## Recorded data:
= = = =

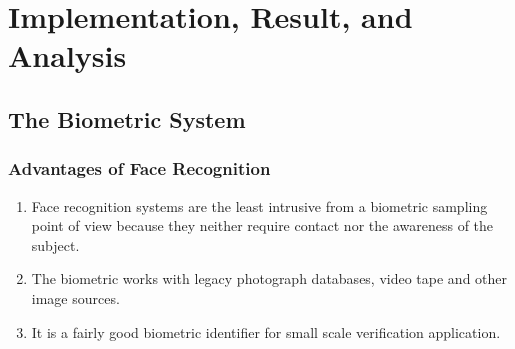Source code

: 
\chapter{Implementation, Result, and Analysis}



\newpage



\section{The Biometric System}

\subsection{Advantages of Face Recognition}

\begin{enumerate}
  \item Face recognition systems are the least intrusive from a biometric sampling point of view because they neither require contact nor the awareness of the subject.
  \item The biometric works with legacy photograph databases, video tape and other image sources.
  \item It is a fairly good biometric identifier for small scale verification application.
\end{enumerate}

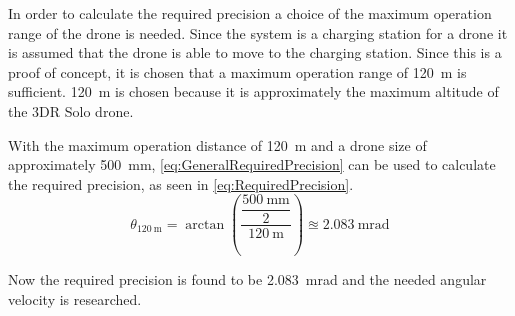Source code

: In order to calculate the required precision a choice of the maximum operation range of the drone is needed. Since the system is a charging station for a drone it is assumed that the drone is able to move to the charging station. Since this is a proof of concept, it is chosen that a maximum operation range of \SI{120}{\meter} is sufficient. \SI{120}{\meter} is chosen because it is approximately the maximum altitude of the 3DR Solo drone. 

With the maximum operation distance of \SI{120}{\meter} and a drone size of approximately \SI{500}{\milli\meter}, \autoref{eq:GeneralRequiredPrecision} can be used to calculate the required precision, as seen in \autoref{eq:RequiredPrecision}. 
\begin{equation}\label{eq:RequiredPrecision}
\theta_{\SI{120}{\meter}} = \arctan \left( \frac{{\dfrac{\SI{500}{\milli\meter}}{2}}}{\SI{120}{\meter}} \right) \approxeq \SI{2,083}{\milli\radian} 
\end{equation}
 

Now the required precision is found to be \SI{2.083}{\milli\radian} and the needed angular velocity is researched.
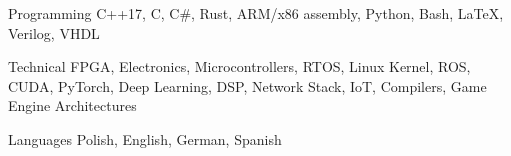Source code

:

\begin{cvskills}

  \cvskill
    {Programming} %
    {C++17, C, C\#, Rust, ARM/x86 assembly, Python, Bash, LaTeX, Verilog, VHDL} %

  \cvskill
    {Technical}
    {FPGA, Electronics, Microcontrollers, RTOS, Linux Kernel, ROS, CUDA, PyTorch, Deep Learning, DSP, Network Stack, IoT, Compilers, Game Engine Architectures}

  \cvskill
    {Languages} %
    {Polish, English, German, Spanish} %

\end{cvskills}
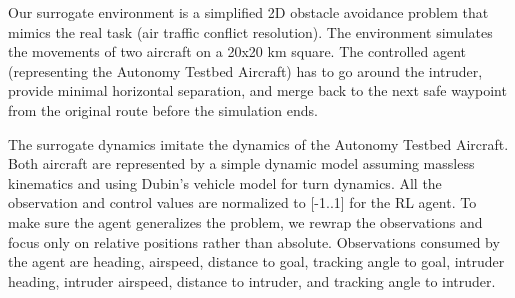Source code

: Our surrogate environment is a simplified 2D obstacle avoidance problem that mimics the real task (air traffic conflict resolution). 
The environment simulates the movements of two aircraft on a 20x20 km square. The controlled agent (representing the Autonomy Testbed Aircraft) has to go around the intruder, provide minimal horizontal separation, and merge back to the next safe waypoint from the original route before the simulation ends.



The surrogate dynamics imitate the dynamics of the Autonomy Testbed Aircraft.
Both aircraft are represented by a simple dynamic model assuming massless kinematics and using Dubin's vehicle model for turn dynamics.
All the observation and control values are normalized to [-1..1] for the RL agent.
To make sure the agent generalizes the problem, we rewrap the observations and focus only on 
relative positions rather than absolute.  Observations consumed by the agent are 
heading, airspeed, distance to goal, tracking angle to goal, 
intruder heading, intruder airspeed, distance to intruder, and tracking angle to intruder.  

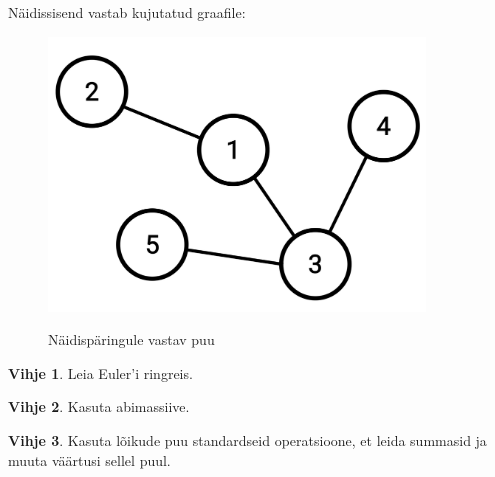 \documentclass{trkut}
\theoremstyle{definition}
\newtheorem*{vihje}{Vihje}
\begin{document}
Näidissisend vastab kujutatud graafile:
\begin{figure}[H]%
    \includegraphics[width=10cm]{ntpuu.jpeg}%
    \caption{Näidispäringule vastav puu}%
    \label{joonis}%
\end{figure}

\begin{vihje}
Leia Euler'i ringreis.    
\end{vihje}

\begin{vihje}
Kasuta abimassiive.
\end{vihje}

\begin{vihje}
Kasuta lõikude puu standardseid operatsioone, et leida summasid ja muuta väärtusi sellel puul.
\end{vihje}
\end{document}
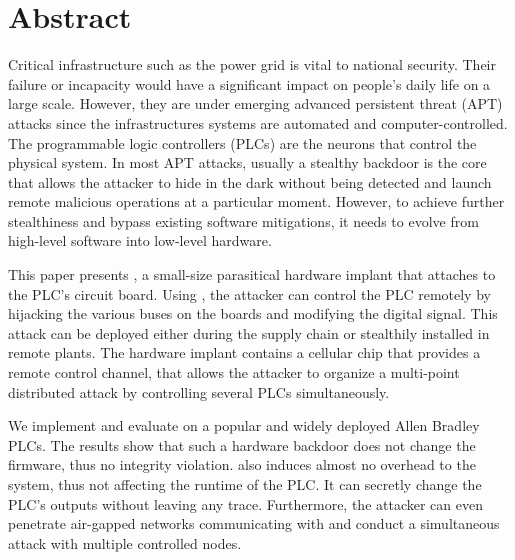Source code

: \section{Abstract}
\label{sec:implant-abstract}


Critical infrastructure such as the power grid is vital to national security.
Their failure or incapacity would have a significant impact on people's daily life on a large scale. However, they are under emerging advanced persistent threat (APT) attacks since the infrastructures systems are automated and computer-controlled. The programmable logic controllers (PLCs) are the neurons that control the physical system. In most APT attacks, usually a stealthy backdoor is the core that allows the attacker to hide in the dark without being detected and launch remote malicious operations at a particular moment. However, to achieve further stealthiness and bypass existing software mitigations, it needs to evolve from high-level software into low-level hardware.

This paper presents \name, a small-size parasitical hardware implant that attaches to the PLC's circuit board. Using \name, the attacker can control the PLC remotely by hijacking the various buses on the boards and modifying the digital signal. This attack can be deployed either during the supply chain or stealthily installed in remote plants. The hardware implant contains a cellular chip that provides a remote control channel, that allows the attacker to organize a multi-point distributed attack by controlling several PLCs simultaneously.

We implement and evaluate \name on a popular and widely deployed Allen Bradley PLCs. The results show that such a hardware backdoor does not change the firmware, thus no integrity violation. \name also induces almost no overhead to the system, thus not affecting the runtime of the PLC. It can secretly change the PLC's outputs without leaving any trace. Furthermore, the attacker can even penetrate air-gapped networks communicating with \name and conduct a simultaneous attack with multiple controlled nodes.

= = = =

## Task requirements:
Nothing but the records above, retyped exactly and stripped of images, should appear in the answer.

## Result below:
Source code

: 
\chapter{Implementation, Result, and Analysis}



\newpage



\section{The Biometric System}

\subsection{Advantages of Face Recognition}

\begin{enumerate}
  \item Face recognition systems are the least intrusive from a biometric sampling point of view because they neither require contact nor the awareness of the subject.
  \item The biometric works with legacy photograph databases, video tape and other image sources.
  \item It is a fairly good biometric identifier for small scale verification application.
\end{enumerate}

Source code

: In order to calculate the required precision a choice of the maximum operation range of the drone is needed. Since the system is a charging station for a drone it is assumed that the drone is able to move to the charging station. Since this is a proof of concept, it is chosen that a maximum operation range of \SI{120}{\meter} is sufficient. \SI{120}{\meter} is chosen because it is approximately the maximum altitude of the 3DR Solo drone. 

With the maximum operation distance of \SI{120}{\meter} and a drone size of approximately \SI{500}{\milli\meter}, \autoref{eq:GeneralRequiredPrecision} can be used to calculate the required precision, as seen in \autoref{eq:RequiredPrecision}. 
\begin{equation}\label{eq:RequiredPrecision}
\theta_{\SI{120}{\meter}} = \arctan \left( \frac{{\dfrac{\SI{500}{\milli\meter}}{2}}}{\SI{120}{\meter}} \right) \approxeq \SI{2,083}{\milli\radian} 
\end{equation}
 

Now the required precision is found to be \SI{2.083}{\milli\radian} and the needed angular velocity is researched.
Source code

:

\begin{cvskills}

  \cvskill
    {Programming} %
    {C++17, C, C\#, Rust, ARM/x86 assembly, Python, Bash, LaTeX, Verilog, VHDL} %

  \cvskill
    {Technical}
    {FPGA, Electronics, Microcontrollers, RTOS, Linux Kernel, ROS, CUDA, PyTorch, Deep Learning, DSP, Network Stack, IoT, Compilers, Game Engine Architectures}

  \cvskill
    {Languages} %
    {Polish, English, German, Spanish} %

\end{cvskills}
Source code

: Our surrogate environment is a simplified 2D obstacle avoidance problem that mimics the real task (air traffic conflict resolution). 
The environment simulates the movements of two aircraft on a 20x20 km square. The controlled agent (representing the Autonomy Testbed Aircraft) has to go around the intruder, provide minimal horizontal separation, and merge back to the next safe waypoint from the original route before the simulation ends.



The surrogate dynamics imitate the dynamics of the Autonomy Testbed Aircraft.
Both aircraft are represented by a simple dynamic model assuming massless kinematics and using Dubin's vehicle model for turn dynamics.
All the observation and control values are normalized to [-1..1] for the RL agent.
To make sure the agent generalizes the problem, we rewrap the observations and focus only on 
relative positions rather than absolute.  Observations consumed by the agent are 
heading, airspeed, distance to goal, tracking angle to goal, 
intruder heading, intruder airspeed, distance to intruder, and tracking angle to intruder.  

 \documentclass{trkut}
\theoremstyle{definition}
\newtheorem*{vihje}{Vihje}
\begin{document}
Näidissisend vastab kujutatud graafile:
\begin{figure}[H]%
    \includegraphics[width=10cm]{ntpuu.jpeg}%
    \caption{Näidispäringule vastav puu}%
    \label{joonis}%
\end{figure}

\begin{vihje}
Leia Euler'i ringreis.    
\end{vihje}

\begin{vihje}
Kasuta abimassiive.
\end{vihje}

\begin{vihje}
Kasuta lõikude puu standardseid operatsioone, et leida summasid ja muuta väärtusi sellel puul.
\end{vihje}
\end{document}
Source code

: \section{Abstract}
\label{sec:implant-abstract}


Critical infrastructure such as the power grid is vital to national security.
Their failure or incapacity would have a significant impact on people's daily life on a large scale. However, they are under emerging advanced persistent threat (APT) attacks since the infrastructures systems are automated and computer-controlled. The programmable logic controllers (PLCs) are the neurons that control the physical system. In most APT attacks, usually a stealthy backdoor is the core that allows the attacker to hide in the dark without being detected and launch remote malicious operations at a particular moment. However, to achieve further stealthiness and bypass existing software mitigations, it needs to evolve from high-level software into low-level hardware.

This paper presents \name, a small-size parasitical hardware implant that attaches to the PLC's circuit board. Using \name, the attacker can control the PLC remotely by hijacking the various buses on the boards and modifying the digital signal. This attack can be deployed either during the supply chain or stealthily installed in remote plants. The hardware implant contains a cellular chip that provides a remote control channel, that allows the attacker to organize a multi-point distributed attack by controlling several PLCs simultaneously.

We implement and evaluate \name on a popular and widely deployed Allen Bradley PLCs. The results show that such a hardware backdoor does not change the firmware, thus no integrity violation. \name also induces almost no overhead to the system, thus not affecting the runtime of the PLC. It can secretly change the PLC's outputs without leaving any trace. Furthermore, the attacker can even penetrate air-gapped networks communicating with \name and conduct a simultaneous attack with multiple controlled nodes.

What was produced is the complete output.